[Work to complete] Word for word, please restate the line containing "a_i$ and take" and all the lines that follow it to the end of the data.

Extracted data entries:
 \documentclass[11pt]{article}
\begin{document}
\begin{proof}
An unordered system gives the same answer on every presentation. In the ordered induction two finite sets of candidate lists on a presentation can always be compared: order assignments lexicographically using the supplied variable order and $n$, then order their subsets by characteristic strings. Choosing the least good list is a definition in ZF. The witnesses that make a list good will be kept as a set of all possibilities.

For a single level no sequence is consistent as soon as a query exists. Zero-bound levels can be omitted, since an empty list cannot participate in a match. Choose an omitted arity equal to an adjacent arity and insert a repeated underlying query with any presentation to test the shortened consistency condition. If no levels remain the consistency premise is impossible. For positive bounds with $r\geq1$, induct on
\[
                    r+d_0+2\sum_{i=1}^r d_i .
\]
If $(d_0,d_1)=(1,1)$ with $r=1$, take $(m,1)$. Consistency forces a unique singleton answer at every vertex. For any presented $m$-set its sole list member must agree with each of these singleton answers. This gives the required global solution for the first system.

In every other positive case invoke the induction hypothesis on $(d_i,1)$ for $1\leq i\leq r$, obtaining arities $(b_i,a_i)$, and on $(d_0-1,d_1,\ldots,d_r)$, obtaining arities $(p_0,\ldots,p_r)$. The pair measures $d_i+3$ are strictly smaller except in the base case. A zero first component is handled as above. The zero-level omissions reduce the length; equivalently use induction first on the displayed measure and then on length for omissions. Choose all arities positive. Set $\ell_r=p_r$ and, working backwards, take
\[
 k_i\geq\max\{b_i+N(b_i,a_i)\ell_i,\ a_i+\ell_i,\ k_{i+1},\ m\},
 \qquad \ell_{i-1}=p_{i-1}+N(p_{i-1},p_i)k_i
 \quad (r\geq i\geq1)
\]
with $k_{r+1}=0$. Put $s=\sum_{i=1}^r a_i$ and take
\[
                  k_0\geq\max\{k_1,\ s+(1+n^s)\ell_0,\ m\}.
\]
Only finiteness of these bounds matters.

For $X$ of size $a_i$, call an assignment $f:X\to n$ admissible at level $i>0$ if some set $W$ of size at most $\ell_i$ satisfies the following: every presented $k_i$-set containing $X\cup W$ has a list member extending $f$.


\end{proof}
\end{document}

[Your solution]
with $k_{r+1}=0$. Put $s=\sum_{i=1}^r a_i$ and take
\[
                  k_0\geq\max\{k_1,\ s+(1+n^s)\ell_0,\ m\}.
\]
Only finiteness of these bounds matters.

For $X$ of size $a_i$, call an assignment $f:X\to n$ admissible at level $i>0$ if some set $W$ of size at most $\ell_i$ satisfies the following: every presented $k_i$-set containing $X\cup W$ has a list member extending $f$.


\end{proof}
\end{document}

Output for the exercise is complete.